WORK REQUEST:
Your result should be every line of the records below that contains the word "media".

Stored data entries

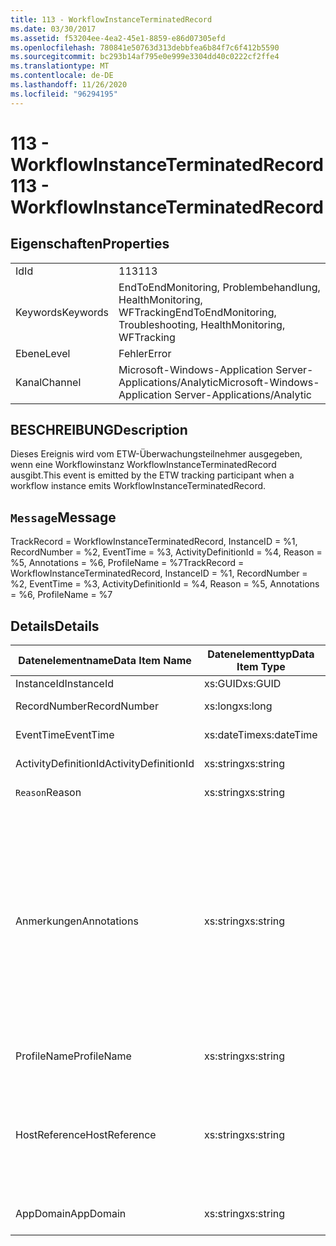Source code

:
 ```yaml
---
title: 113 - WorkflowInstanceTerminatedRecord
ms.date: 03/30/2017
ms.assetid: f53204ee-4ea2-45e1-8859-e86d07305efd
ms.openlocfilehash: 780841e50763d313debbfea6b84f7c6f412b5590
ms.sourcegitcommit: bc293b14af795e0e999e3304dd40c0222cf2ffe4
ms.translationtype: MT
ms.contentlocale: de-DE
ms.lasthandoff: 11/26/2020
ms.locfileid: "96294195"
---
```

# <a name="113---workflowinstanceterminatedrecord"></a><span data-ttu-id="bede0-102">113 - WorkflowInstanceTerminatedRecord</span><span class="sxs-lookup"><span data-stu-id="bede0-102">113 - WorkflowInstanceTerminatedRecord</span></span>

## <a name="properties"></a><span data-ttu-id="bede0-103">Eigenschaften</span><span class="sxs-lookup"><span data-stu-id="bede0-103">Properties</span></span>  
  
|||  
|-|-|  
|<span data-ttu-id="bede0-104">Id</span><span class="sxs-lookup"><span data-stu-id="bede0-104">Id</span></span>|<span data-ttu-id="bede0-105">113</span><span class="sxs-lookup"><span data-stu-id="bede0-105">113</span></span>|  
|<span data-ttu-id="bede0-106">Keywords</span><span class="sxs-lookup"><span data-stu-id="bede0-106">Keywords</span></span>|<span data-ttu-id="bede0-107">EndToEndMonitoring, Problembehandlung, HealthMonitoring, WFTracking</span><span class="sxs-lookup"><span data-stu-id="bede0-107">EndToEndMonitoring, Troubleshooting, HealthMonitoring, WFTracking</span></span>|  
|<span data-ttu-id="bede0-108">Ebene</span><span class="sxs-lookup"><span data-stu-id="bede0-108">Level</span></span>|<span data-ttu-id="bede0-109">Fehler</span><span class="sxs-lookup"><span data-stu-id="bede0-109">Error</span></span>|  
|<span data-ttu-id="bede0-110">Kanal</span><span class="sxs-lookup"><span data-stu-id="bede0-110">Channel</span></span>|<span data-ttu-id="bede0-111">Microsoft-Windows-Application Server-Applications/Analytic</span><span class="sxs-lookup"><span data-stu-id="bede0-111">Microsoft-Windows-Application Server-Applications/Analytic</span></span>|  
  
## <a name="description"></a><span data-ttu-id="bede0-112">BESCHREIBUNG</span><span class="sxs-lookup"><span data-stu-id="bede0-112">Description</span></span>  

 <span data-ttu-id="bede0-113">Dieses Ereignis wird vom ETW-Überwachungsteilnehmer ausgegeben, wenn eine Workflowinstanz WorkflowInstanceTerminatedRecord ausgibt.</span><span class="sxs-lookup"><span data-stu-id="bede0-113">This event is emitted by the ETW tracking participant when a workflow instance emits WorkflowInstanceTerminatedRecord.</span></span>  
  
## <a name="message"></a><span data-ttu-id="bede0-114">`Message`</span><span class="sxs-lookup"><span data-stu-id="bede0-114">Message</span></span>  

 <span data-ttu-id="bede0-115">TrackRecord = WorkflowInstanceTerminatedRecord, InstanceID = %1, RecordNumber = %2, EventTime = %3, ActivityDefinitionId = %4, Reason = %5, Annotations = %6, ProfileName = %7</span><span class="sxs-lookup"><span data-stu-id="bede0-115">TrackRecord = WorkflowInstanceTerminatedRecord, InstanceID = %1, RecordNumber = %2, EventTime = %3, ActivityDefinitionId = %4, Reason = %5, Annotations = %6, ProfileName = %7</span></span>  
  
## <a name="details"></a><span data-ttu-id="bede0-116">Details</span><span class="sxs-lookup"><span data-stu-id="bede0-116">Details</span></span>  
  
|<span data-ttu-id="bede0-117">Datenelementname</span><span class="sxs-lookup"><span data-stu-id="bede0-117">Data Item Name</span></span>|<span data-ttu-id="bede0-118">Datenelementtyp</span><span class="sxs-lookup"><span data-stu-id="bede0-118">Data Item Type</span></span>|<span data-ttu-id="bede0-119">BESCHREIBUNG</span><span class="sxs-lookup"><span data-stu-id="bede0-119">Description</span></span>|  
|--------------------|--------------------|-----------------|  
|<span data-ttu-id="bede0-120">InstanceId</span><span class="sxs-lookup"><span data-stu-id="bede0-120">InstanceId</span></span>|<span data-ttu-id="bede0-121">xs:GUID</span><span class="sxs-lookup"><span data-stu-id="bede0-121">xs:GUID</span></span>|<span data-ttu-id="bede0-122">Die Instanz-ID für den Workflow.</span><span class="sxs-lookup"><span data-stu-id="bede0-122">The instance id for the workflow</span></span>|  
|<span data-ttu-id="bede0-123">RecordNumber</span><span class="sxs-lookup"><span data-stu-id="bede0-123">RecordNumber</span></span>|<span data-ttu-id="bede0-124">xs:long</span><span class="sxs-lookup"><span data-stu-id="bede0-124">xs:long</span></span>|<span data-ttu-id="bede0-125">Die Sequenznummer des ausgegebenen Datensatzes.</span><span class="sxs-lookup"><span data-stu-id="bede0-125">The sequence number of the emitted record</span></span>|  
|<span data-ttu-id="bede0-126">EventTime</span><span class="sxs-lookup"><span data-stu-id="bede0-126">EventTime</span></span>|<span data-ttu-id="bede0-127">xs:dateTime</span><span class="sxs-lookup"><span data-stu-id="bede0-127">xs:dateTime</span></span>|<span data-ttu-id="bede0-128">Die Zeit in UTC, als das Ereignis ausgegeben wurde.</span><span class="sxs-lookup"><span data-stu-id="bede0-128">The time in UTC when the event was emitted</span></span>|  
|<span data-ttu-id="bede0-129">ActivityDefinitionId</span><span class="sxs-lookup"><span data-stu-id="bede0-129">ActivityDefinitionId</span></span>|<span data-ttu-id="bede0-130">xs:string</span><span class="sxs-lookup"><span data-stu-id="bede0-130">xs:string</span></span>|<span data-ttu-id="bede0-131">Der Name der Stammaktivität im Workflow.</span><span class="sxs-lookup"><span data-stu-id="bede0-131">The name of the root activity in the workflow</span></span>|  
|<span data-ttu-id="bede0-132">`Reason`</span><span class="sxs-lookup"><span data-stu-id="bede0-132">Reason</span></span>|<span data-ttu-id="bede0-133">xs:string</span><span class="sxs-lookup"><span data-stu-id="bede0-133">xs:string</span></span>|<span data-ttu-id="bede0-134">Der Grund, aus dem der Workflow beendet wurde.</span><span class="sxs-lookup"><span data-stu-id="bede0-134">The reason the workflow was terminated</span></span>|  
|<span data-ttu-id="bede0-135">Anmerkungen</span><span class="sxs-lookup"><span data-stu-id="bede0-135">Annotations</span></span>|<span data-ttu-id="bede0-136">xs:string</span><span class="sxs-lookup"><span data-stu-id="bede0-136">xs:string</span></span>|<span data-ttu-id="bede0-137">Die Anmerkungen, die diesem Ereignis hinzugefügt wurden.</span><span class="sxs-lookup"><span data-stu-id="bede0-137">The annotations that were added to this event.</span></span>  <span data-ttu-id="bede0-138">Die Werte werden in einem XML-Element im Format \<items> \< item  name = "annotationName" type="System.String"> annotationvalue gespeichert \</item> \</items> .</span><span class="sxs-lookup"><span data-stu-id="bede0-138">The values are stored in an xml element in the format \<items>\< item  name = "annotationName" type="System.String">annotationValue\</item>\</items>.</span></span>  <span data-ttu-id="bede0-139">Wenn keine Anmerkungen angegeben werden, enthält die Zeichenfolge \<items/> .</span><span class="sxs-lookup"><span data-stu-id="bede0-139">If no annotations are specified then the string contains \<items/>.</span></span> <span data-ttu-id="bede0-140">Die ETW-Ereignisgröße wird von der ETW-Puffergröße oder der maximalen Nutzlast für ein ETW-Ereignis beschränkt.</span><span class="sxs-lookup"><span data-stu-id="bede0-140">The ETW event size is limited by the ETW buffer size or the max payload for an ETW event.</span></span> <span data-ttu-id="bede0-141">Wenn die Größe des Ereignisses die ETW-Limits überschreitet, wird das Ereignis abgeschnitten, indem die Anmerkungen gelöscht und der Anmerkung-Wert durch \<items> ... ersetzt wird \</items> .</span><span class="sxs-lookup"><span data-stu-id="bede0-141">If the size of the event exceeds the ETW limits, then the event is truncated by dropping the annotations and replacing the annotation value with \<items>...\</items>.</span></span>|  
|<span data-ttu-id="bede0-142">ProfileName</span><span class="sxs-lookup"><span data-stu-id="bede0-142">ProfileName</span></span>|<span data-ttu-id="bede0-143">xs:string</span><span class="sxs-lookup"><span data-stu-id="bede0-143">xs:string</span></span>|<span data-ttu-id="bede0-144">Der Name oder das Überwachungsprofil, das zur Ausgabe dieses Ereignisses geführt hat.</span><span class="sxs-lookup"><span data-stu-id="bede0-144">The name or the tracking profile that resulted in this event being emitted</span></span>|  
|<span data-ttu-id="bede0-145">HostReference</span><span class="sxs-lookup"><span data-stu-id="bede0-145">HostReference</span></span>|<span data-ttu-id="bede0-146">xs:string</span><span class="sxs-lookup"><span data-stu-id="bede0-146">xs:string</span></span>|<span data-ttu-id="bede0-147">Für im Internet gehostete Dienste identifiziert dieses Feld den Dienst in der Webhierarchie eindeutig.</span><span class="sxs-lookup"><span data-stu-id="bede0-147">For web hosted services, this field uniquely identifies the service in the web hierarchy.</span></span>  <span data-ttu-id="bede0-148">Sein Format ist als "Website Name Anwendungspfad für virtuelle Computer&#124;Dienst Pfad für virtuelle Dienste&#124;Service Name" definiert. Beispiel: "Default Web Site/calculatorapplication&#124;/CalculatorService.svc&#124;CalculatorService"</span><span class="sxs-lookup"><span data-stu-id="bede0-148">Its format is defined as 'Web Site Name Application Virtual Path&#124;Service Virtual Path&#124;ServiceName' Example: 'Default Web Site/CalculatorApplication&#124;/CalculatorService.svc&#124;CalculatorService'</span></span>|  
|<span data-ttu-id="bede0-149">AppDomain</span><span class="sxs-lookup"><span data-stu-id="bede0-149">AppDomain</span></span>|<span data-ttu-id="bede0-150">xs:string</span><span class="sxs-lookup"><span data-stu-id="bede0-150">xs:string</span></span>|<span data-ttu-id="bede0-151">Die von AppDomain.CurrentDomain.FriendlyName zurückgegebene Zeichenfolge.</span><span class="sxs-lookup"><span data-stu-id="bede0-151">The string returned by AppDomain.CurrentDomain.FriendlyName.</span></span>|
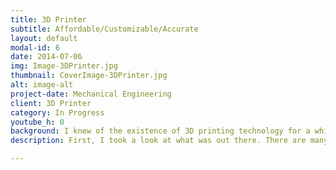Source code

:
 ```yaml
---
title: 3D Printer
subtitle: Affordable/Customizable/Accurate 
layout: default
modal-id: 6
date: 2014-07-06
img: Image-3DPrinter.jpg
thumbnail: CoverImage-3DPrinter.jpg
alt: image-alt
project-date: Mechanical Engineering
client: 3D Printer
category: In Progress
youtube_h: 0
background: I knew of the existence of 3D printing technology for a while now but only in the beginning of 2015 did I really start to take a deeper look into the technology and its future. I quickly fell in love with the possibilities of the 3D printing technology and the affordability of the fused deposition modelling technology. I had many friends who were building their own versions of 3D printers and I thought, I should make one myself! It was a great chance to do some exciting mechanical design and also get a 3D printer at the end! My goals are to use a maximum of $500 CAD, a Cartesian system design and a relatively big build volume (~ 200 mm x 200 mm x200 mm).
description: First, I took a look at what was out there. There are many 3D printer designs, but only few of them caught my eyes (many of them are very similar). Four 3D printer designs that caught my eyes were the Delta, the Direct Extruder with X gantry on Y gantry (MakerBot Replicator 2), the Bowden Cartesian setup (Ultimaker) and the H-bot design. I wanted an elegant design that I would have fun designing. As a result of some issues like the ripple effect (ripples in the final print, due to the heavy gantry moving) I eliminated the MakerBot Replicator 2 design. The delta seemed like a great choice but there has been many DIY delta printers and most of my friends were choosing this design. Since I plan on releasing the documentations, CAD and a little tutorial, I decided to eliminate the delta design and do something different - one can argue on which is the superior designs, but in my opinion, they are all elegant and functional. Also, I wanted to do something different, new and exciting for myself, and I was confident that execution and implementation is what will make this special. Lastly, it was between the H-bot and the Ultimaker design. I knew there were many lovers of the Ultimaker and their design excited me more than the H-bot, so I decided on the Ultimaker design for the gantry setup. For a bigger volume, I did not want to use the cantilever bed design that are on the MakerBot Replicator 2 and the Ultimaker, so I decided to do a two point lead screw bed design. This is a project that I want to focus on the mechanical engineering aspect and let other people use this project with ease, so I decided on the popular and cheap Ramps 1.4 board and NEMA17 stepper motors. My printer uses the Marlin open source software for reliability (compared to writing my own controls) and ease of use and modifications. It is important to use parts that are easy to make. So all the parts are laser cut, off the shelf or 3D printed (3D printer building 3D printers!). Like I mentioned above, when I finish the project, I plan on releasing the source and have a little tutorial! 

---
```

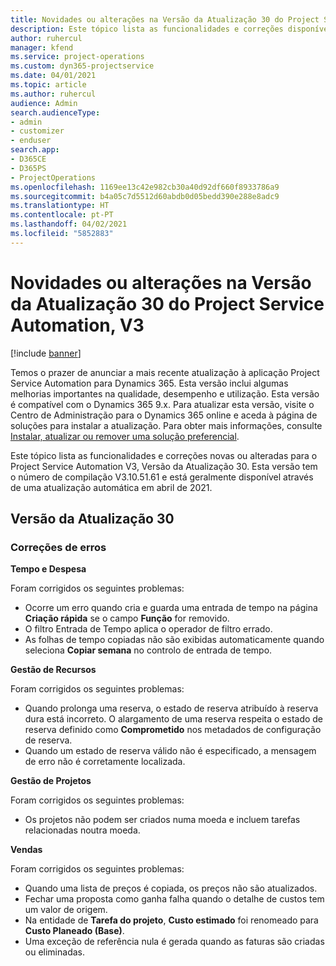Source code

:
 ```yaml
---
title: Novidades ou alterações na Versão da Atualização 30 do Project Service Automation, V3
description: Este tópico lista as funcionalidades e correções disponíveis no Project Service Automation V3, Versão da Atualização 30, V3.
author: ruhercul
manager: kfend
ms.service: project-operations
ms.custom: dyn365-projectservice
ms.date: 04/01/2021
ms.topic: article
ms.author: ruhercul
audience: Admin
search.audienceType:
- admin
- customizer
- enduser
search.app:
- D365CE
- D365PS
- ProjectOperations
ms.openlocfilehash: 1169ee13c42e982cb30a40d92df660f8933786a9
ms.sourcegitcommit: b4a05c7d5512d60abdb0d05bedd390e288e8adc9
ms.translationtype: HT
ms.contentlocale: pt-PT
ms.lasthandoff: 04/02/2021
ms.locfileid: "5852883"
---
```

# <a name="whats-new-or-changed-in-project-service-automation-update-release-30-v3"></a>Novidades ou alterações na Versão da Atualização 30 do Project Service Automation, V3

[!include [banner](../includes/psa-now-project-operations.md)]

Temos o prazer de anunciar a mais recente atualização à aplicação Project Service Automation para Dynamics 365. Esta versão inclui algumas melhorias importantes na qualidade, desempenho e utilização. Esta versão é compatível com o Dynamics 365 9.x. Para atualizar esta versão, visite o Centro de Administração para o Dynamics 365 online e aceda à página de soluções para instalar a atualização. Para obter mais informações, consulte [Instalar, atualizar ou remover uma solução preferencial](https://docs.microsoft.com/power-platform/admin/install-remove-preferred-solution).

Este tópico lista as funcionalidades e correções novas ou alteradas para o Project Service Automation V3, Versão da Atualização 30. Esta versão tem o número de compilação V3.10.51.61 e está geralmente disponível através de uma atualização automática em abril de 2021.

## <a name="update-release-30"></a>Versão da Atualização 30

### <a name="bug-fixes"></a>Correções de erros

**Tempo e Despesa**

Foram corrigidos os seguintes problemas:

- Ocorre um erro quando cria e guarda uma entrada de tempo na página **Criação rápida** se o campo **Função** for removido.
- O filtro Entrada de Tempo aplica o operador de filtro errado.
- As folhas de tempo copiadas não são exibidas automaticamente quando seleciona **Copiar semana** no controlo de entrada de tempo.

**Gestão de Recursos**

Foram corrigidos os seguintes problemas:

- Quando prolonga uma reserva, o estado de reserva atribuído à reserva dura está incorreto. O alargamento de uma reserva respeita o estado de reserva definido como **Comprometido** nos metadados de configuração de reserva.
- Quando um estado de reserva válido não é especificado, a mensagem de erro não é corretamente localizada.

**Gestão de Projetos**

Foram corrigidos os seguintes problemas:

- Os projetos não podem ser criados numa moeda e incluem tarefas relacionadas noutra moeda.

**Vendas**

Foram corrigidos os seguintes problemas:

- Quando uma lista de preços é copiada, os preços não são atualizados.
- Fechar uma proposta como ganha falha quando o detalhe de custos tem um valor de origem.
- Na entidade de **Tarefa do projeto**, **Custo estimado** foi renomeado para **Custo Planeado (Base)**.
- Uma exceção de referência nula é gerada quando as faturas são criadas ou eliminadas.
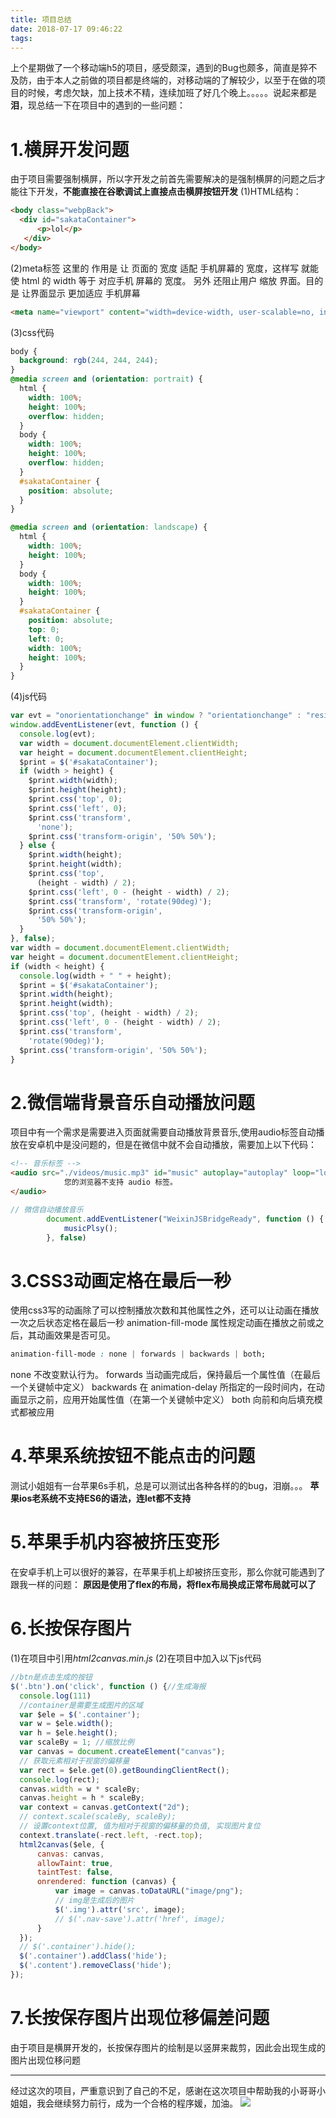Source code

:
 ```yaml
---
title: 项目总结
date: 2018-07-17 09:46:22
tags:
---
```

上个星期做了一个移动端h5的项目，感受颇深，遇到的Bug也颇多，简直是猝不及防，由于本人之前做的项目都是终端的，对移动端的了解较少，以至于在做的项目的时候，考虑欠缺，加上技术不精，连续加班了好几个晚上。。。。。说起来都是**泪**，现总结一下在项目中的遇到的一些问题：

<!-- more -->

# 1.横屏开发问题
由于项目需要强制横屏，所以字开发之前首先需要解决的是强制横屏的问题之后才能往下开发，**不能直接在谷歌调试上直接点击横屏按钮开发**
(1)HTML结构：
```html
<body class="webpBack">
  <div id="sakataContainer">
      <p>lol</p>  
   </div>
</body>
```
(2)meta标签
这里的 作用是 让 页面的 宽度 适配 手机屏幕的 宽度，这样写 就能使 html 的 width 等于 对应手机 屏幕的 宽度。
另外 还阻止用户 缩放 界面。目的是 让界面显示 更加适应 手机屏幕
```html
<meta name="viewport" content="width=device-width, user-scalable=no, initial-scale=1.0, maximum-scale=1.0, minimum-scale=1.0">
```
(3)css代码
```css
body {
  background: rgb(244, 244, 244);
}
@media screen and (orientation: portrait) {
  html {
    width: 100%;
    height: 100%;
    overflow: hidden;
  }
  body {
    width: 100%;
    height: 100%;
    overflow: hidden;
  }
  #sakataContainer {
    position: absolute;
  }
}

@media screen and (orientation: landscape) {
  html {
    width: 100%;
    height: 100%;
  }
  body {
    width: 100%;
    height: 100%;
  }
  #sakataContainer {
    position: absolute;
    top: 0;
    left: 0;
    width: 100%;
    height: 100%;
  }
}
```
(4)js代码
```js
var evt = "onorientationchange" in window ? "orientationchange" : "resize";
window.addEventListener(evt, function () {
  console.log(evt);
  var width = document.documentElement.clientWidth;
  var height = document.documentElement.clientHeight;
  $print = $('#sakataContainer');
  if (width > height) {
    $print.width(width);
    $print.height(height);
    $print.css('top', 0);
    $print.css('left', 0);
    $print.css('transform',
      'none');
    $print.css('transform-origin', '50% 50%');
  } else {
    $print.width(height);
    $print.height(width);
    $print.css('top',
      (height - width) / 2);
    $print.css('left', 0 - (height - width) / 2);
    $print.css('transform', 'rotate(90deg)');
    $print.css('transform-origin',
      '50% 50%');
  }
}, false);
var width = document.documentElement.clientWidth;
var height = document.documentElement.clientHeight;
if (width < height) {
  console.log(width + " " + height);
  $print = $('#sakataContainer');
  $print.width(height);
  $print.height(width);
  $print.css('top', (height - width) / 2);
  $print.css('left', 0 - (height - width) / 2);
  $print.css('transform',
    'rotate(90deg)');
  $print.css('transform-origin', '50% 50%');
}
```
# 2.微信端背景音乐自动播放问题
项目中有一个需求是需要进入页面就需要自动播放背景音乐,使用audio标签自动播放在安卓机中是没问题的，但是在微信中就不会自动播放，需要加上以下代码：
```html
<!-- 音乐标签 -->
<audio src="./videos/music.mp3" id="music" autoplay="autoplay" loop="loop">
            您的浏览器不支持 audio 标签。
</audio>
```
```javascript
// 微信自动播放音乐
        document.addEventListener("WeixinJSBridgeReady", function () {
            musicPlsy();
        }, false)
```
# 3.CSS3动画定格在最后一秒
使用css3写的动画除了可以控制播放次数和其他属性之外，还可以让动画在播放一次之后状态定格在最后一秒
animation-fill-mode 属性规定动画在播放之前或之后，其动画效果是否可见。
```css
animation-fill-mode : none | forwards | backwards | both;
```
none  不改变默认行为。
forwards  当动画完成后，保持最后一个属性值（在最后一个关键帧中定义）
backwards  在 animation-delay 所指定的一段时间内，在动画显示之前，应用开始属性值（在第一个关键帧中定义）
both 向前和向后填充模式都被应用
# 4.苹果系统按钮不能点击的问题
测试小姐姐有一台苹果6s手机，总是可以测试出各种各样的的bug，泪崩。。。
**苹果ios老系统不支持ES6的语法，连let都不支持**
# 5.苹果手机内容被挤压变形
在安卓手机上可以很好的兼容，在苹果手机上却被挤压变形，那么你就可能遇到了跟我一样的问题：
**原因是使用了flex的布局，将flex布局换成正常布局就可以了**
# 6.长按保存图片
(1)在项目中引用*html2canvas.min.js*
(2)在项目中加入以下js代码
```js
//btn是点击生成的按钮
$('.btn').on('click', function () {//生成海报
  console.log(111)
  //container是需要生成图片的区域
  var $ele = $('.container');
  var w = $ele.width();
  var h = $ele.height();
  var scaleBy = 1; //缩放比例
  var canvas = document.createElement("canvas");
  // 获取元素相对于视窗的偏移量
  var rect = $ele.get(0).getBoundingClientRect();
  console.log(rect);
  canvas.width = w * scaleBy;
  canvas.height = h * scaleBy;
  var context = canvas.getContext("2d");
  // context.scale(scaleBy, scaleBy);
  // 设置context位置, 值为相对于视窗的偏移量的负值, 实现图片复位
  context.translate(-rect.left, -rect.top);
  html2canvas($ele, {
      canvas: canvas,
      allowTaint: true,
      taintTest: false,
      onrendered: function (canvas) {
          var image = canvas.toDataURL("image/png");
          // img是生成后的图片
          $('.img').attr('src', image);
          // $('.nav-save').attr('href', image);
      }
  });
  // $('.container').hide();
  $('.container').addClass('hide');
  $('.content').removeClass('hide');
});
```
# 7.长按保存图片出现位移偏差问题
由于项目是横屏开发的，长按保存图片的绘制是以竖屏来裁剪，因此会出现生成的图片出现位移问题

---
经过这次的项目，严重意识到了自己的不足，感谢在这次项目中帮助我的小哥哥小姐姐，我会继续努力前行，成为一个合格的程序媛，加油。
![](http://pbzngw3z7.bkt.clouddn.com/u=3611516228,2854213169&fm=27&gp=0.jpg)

SOLUTION FOR THIS PROBLEM:
@media screen and (orientation: portrait) {
@media screen and (orientation: landscape) {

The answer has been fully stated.